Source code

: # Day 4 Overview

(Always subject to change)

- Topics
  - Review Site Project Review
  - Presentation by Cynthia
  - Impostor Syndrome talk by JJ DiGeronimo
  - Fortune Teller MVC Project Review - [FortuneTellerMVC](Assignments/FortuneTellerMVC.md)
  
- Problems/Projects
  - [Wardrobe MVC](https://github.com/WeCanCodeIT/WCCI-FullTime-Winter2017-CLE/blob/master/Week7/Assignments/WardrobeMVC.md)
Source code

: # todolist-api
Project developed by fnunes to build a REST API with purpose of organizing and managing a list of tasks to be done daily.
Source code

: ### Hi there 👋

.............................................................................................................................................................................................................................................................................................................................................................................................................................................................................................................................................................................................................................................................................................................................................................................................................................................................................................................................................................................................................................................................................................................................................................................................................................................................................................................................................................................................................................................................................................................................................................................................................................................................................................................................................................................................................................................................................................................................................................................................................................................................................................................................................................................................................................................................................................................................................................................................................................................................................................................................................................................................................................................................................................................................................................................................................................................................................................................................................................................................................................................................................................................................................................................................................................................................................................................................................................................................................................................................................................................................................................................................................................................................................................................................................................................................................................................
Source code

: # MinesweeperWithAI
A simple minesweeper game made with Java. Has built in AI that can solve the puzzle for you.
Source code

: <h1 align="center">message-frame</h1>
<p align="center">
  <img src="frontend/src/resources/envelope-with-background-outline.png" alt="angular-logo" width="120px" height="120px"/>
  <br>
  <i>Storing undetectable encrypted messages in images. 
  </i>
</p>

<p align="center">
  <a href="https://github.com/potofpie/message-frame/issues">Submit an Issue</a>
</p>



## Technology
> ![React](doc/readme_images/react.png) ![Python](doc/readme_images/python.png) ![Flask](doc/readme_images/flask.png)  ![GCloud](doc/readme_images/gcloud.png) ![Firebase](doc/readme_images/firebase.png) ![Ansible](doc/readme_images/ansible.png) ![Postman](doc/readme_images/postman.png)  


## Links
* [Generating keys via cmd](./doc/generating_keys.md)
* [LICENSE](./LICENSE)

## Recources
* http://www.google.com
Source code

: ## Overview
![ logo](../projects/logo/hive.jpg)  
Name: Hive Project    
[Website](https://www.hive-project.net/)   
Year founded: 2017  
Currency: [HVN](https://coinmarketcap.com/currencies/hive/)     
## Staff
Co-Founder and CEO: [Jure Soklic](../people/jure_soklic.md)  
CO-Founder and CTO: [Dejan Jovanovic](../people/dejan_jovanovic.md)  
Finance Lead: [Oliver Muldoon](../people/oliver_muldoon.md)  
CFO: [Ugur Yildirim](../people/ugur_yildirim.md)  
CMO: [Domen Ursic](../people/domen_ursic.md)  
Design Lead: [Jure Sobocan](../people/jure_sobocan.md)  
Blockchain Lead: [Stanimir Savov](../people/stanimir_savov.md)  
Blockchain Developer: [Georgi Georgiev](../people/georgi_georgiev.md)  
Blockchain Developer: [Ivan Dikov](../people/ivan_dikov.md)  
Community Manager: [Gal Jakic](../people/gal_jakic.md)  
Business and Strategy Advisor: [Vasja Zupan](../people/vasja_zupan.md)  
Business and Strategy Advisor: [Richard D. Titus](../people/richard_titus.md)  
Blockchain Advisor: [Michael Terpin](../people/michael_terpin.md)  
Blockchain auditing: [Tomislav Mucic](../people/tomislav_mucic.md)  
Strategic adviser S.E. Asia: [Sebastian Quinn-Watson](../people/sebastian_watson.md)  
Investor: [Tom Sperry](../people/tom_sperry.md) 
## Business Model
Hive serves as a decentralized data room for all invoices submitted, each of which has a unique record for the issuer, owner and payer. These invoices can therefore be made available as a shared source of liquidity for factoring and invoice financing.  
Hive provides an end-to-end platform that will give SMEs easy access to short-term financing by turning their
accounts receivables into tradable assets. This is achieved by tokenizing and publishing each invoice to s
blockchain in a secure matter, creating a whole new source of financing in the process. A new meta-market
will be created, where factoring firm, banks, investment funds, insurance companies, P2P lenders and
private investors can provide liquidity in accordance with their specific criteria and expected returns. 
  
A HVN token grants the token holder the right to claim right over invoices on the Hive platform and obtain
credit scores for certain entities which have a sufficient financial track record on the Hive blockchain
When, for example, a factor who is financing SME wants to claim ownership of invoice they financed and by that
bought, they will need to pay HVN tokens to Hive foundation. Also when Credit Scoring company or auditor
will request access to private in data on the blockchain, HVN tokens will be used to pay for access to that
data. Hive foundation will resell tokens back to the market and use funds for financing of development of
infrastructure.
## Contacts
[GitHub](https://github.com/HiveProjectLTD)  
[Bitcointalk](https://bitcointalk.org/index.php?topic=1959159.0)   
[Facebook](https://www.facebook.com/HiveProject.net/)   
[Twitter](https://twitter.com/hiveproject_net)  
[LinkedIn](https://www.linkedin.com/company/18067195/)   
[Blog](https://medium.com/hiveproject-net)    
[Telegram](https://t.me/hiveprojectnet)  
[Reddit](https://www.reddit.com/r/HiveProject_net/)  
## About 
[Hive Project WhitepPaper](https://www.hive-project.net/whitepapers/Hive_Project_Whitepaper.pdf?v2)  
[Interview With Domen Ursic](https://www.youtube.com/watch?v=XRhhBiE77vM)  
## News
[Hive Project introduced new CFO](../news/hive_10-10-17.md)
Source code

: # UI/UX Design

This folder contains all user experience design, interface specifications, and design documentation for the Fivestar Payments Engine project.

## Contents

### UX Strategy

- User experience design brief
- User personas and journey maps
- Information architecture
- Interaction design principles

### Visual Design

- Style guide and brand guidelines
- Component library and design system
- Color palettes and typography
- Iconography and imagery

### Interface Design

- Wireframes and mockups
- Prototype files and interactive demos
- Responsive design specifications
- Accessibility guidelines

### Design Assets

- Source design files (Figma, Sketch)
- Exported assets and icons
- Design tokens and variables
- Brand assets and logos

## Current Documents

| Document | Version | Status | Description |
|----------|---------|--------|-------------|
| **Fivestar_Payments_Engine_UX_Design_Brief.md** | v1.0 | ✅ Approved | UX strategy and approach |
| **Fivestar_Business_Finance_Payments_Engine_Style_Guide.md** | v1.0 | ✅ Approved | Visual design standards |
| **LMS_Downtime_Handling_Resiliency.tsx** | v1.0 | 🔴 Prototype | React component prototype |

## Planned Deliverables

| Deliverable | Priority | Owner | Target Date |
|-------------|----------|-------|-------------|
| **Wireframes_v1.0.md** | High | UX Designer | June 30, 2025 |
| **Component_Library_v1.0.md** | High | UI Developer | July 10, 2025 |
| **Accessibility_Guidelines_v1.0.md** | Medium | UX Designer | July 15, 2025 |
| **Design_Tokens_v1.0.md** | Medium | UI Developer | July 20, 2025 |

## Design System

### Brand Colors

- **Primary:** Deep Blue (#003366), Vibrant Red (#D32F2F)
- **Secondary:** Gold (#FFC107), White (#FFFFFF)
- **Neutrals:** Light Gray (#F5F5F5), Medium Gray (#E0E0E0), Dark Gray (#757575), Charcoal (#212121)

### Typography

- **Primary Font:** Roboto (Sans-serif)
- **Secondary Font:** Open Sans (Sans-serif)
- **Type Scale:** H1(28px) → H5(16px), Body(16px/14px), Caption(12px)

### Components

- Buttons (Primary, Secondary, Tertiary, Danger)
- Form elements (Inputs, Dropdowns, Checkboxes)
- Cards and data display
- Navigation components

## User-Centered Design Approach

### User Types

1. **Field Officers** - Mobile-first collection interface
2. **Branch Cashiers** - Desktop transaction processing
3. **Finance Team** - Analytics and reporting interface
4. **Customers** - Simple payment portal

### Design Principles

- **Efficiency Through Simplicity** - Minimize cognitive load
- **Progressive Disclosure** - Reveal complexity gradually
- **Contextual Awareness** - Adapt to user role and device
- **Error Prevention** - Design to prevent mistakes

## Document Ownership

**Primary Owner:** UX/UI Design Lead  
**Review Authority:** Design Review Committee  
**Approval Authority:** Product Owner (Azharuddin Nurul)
○ ○ ○
- What you have to do: Extract from the records above the lines from the one containing "CFO: [Ugur Yildirim](../people/ugur_yildirim.md)" to the one containing "Blockchain Lead: [Stanimir", both lines included, exactly as they appear and with nothing else.

- Task answer:
CFO: [Ugur Yildirim](../people/ugur_yildirim.md)  
CMO: [Domen Ursic](../people/domen_ursic.md)  
Design Lead: [Jure Sobocan](../people/jure_sobocan.md)  
Blockchain Lead: [Stanimir Savov](../people/stanimir_savov.md)  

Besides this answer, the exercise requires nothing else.